>>
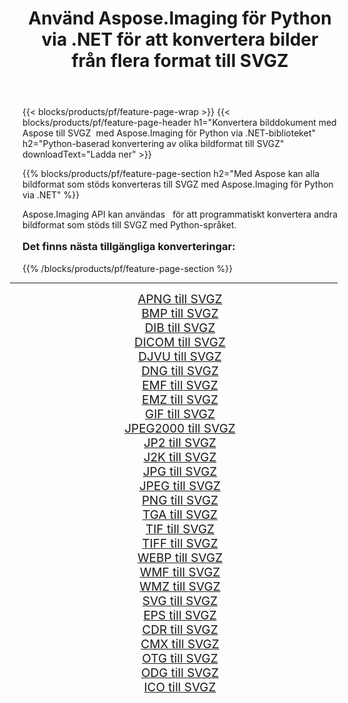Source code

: ﻿---
title: Använd Aspose.Imaging för Python via .NET för att konvertera bilder från flera format till SVGZ 
weight: 3920
url: /sv/python-net/conversion/to/svgz/ 
lang: sv
langdirlevel: 2
locales: zh-hans,ja,it,ru,de,es,fr,nl,id,lt,pl,pt,vi,tr,ko,zh-hant,ar,hi,th,sv,cs,uk,he
description: Du kan använda Aspose.Imaging för Python via .NET-biblioteket för att konvertera från en mängd olika format till SVGZ
---

{{< blocks/products/pf/feature-page-wrap >}}
{{< blocks/products/pf/feature-page-header h1="Konvertera bilddokument med Aspose till SVGZ  med Aspose.Imaging för Python via .NET-biblioteket" h2="Python-baserad konvertering av olika bildformat till SVGZ" downloadText="Ladda ner" >}}


{{% blocks/products/pf/feature-page-section  h2="Med Aspose kan alla bildformat som stöds konverteras till SVGZ med Aspose.Imaging för Python via .NET" %}}
<p align=justify>Aspose.Imaging API kan användas   för att programmatiskt konvertera andra bildformat som stöds till SVGZ med Python-språket.</p>
<h3 style="margin-top:16px;">
Det finns nästa tillgängliga konverteringar:
</h3>
{{% /blocks/products/pf/feature-page-section %}}
<div class="container-fluid productfamilypage bg-gray">
    <div class="convertypes bg-gray agp-content section">
        <div class="container">
		<hr style="margin-left:-20px;"/>
		<div class="row other-converters" style="gap: 10px;font-size: 19px;text-align:center;">
		    <div class='col-md-3 other-converter remove-lp remove-rp'><a href="/imaging/sv/python-net/conversion/apng-to-svgz/" style="padding:15px;">APNG till SVGZ</a></div>
<div class='col-md-3 other-converter remove-lp remove-rp'><a href="/imaging/sv/python-net/conversion/bmp-to-svgz/" style="padding:15px;">BMP till SVGZ</a></div>
<div class='col-md-3 other-converter remove-lp remove-rp'><a href="/imaging/sv/python-net/conversion/dib-to-svgz/" style="padding:15px;">DIB till SVGZ</a></div>
<div class='col-md-3 other-converter remove-lp remove-rp'><a href="/imaging/sv/python-net/conversion/dicom-to-svgz/" style="padding:15px;">DICOM till SVGZ</a></div>
<div class='col-md-3 other-converter remove-lp remove-rp'><a href="/imaging/sv/python-net/conversion/djvu-to-svgz/" style="padding:15px;">DJVU till SVGZ</a></div>
<div class='col-md-3 other-converter remove-lp remove-rp'><a href="/imaging/sv/python-net/conversion/dng-to-svgz/" style="padding:15px;">DNG till SVGZ</a></div>
<div class='col-md-3 other-converter remove-lp remove-rp'><a href="/imaging/sv/python-net/conversion/emf-to-svgz/" style="padding:15px;">EMF till SVGZ</a></div>
<div class='col-md-3 other-converter remove-lp remove-rp'><a href="/imaging/sv/python-net/conversion/emz-to-svgz/" style="padding:15px;">EMZ till SVGZ</a></div>
<div class='col-md-3 other-converter remove-lp remove-rp'><a href="/imaging/sv/python-net/conversion/gif-to-svgz/" style="padding:15px;">GIF till SVGZ</a></div>
<div class='col-md-3 other-converter remove-lp remove-rp'><a href="/imaging/sv/python-net/conversion/jpeg2000-to-svgz/" style="padding:15px;">JPEG2000 till SVGZ</a></div>
<div class='col-md-3 other-converter remove-lp remove-rp'><a href="/imaging/sv/python-net/conversion/jp2-to-svgz/" style="padding:15px;">JP2 till SVGZ</a></div>
<div class='col-md-3 other-converter remove-lp remove-rp'><a href="/imaging/sv/python-net/conversion/j2k-to-svgz/" style="padding:15px;">J2K till SVGZ</a></div>
<div class='col-md-3 other-converter remove-lp remove-rp'><a href="/imaging/sv/python-net/conversion/jpg-to-svgz/" style="padding:15px;">JPG till SVGZ</a></div>
<div class='col-md-3 other-converter remove-lp remove-rp'><a href="/imaging/sv/python-net/conversion/jpeg-to-svgz/" style="padding:15px;">JPEG till SVGZ</a></div>
<div class='col-md-3 other-converter remove-lp remove-rp'><a href="/imaging/sv/python-net/conversion/png-to-svgz/" style="padding:15px;">PNG till SVGZ</a></div>
<div class='col-md-3 other-converter remove-lp remove-rp'><a href="/imaging/sv/python-net/conversion/tga-to-svgz/" style="padding:15px;">TGA till SVGZ</a></div>
<div class='col-md-3 other-converter remove-lp remove-rp'><a href="/imaging/sv/python-net/conversion/tif-to-svgz/" style="padding:15px;">TIF till SVGZ</a></div>
<div class='col-md-3 other-converter remove-lp remove-rp'><a href="/imaging/sv/python-net/conversion/tiff-to-svgz/" style="padding:15px;">TIFF till SVGZ</a></div>
<div class='col-md-3 other-converter remove-lp remove-rp'><a href="/imaging/sv/python-net/conversion/webp-to-svgz/" style="padding:15px;">WEBP till SVGZ</a></div>
<div class='col-md-3 other-converter remove-lp remove-rp'><a href="/imaging/sv/python-net/conversion/wmf-to-svgz/" style="padding:15px;">WMF till SVGZ</a></div>
<div class='col-md-3 other-converter remove-lp remove-rp'><a href="/imaging/sv/python-net/conversion/wmz-to-svgz/" style="padding:15px;">WMZ till SVGZ</a></div>
<div class='col-md-3 other-converter remove-lp remove-rp'><a href="/imaging/sv/python-net/conversion/svg-to-svgz/" style="padding:15px;">SVG till SVGZ</a></div>
<div class='col-md-3 other-converter remove-lp remove-rp'><a href="/imaging/sv/python-net/conversion/eps-to-svgz/" style="padding:15px;">EPS till SVGZ</a></div>
<div class='col-md-3 other-converter remove-lp remove-rp'><a href="/imaging/sv/python-net/conversion/cdr-to-svgz/" style="padding:15px;">CDR till SVGZ</a></div>
<div class='col-md-3 other-converter remove-lp remove-rp'><a href="/imaging/sv/python-net/conversion/cmx-to-svgz/" style="padding:15px;">CMX till SVGZ</a></div>
<div class='col-md-3 other-converter remove-lp remove-rp'><a href="/imaging/sv/python-net/conversion/otg-to-svgz/" style="padding:15px;">OTG till SVGZ</a></div>
<div class='col-md-3 other-converter remove-lp remove-rp'><a href="/imaging/sv/python-net/conversion/odg-to-svgz/" style="padding:15px;">ODG till SVGZ</a></div>
<div class='col-md-3 other-converter remove-lp remove-rp'><a href="/imaging/sv/python-net/conversion/ico-to-svgz/" style="padding:15px;">ICO till SVGZ</a></div>
                </div>
        </div>
    </div>
</div>
<br/>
<<
* DIRECTIONS *
Your reply should restate every entry exactly, with the pictures left out.

* ANSWER FOR THE TASK *
Source code

: ﻿---
title: Använd Aspose.Imaging för Python via .NET för att konvertera bilder från flera format till SVGZ 
weight: 3920
url: /sv/python-net/conversion/to/svgz/ 
lang: sv
langdirlevel: 2
locales: zh-hans,ja,it,ru,de,es,fr,nl,id,lt,pl,pt,vi,tr,ko,zh-hant,ar,hi,th,sv,cs,uk,he
description: Du kan använda Aspose.Imaging för Python via .NET-biblioteket för att konvertera från en mängd olika format till SVGZ
---

{{< blocks/products/pf/feature-page-wrap >}}
{{< blocks/products/pf/feature-page-header h1="Konvertera bilddokument med Aspose till SVGZ  med Aspose.Imaging för Python via .NET-biblioteket" h2="Python-baserad konvertering av olika bildformat till SVGZ" downloadText="Ladda ner" >}}


{{% blocks/products/pf/feature-page-section  h2="Med Aspose kan alla bildformat som stöds konverteras till SVGZ med Aspose.Imaging för Python via .NET" %}}
<p align=justify>Aspose.Imaging API kan användas   för att programmatiskt konvertera andra bildformat som stöds till SVGZ med Python-språket.</p>
<h3 style="margin-top:16px;">
Det finns nästa tillgängliga konverteringar:
</h3>
{{% /blocks/products/pf/feature-page-section %}}
<div class="container-fluid productfamilypage bg-gray">
    <div class="convertypes bg-gray agp-content section">
        <div class="container">
		<hr style="margin-left:-20px;"/>
		<div class="row other-converters" style="gap: 10px;font-size: 19px;text-align:center;">
		    <div class='col-md-3 other-converter remove-lp remove-rp'><a href="/imaging/sv/python-net/conversion/apng-to-svgz/" style="padding:15px;">APNG till SVGZ</a></div>
<div class='col-md-3 other-converter remove-lp remove-rp'><a href="/imaging/sv/python-net/conversion/bmp-to-svgz/" style="padding:15px;">BMP till SVGZ</a></div>
<div class='col-md-3 other-converter remove-lp remove-rp'><a href="/imaging/sv/python-net/conversion/dib-to-svgz/" style="padding:15px;">DIB till SVGZ</a></div>
<div class='col-md-3 other-converter remove-lp remove-rp'><a href="/imaging/sv/python-net/conversion/dicom-to-svgz/" style="padding:15px;">DICOM till SVGZ</a></div>
<div class='col-md-3 other-converter remove-lp remove-rp'><a href="/imaging/sv/python-net/conversion/djvu-to-svgz/" style="padding:15px;">DJVU till SVGZ</a></div>
<div class='col-md-3 other-converter remove-lp remove-rp'><a href="/imaging/sv/python-net/conversion/dng-to-svgz/" style="padding:15px;">DNG till SVGZ</a></div>
<div class='col-md-3 other-converter remove-lp remove-rp'><a href="/imaging/sv/python-net/conversion/emf-to-svgz/" style="padding:15px;">EMF till SVGZ</a></div>
<div class='col-md-3 other-converter remove-lp remove-rp'><a href="/imaging/sv/python-net/conversion/emz-to-svgz/" style="padding:15px;">EMZ till SVGZ</a></div>
<div class='col-md-3 other-converter remove-lp remove-rp'><a href="/imaging/sv/python-net/conversion/gif-to-svgz/" style="padding:15px;">GIF till SVGZ</a></div>
<div class='col-md-3 other-converter remove-lp remove-rp'><a href="/imaging/sv/python-net/conversion/jpeg2000-to-svgz/" style="padding:15px;">JPEG2000 till SVGZ</a></div>
<div class='col-md-3 other-converter remove-lp remove-rp'><a href="/imaging/sv/python-net/conversion/jp2-to-svgz/" style="padding:15px;">JP2 till SVGZ</a></div>
<div class='col-md-3 other-converter remove-lp remove-rp'><a href="/imaging/sv/python-net/conversion/j2k-to-svgz/" style="padding:15px;">J2K till SVGZ</a></div>
<div class='col-md-3 other-converter remove-lp remove-rp'><a href="/imaging/sv/python-net/conversion/jpg-to-svgz/" style="padding:15px;">JPG till SVGZ</a></div>
<div class='col-md-3 other-converter remove-lp remove-rp'><a href="/imaging/sv/python-net/conversion/jpeg-to-svgz/" style="padding:15px;">JPEG till SVGZ</a></div>
<div class='col-md-3 other-converter remove-lp remove-rp'><a href="/imaging/sv/python-net/conversion/png-to-svgz/" style="padding:15px;">PNG till SVGZ</a></div>
<div class='col-md-3 other-converter remove-lp remove-rp'><a href="/imaging/sv/python-net/conversion/tga-to-svgz/" style="padding:15px;">TGA till SVGZ</a></div>
<div class='col-md-3 other-converter remove-lp remove-rp'><a href="/imaging/sv/python-net/conversion/tif-to-svgz/" style="padding:15px;">TIF till SVGZ</a></div>
<div class='col-md-3 other-converter remove-lp remove-rp'><a href="/imaging/sv/python-net/conversion/tiff-to-svgz/" style="padding:15px;">TIFF till SVGZ</a></div>
<div class='col-md-3 other-converter remove-lp remove-rp'><a href="/imaging/sv/python-net/conversion/webp-to-svgz/" style="padding:15px;">WEBP till SVGZ</a></div>
<div class='col-md-3 other-converter remove-lp remove-rp'><a href="/imaging/sv/python-net/conversion/wmf-to-svgz/" style="padding:15px;">WMF till SVGZ</a></div>
<div class='col-md-3 other-converter remove-lp remove-rp'><a href="/imaging/sv/python-net/conversion/wmz-to-svgz/" style="padding:15px;">WMZ till SVGZ</a></div>
<div class='col-md-3 other-converter remove-lp remove-rp'><a href="/imaging/sv/python-net/conversion/svg-to-svgz/" style="padding:15px;">SVG till SVGZ</a></div>
<div class='col-md-3 other-converter remove-lp remove-rp'><a href="/imaging/sv/python-net/conversion/eps-to-svgz/" style="padding:15px;">EPS till SVGZ</a></div>
<div class='col-md-3 other-converter remove-lp remove-rp'><a href="/imaging/sv/python-net/conversion/cdr-to-svgz/" style="padding:15px;">CDR till SVGZ</a></div>
<div class='col-md-3 other-converter remove-lp remove-rp'><a href="/imaging/sv/python-net/conversion/cmx-to-svgz/" style="padding:15px;">CMX till SVGZ</a></div>
<div class='col-md-3 other-converter remove-lp remove-rp'><a href="/imaging/sv/python-net/conversion/otg-to-svgz/" style="padding:15px;">OTG till SVGZ</a></div>
<div class='col-md-3 other-converter remove-lp remove-rp'><a href="/imaging/sv/python-net/conversion/odg-to-svgz/" style="padding:15px;">ODG till SVGZ</a></div>
<div class='col-md-3 other-converter remove-lp remove-rp'><a href="/imaging/sv/python-net/conversion/ico-to-svgz/" style="padding:15px;">ICO till SVGZ</a></div>
                </div>
        </div>
    </div>
</div>
<br/>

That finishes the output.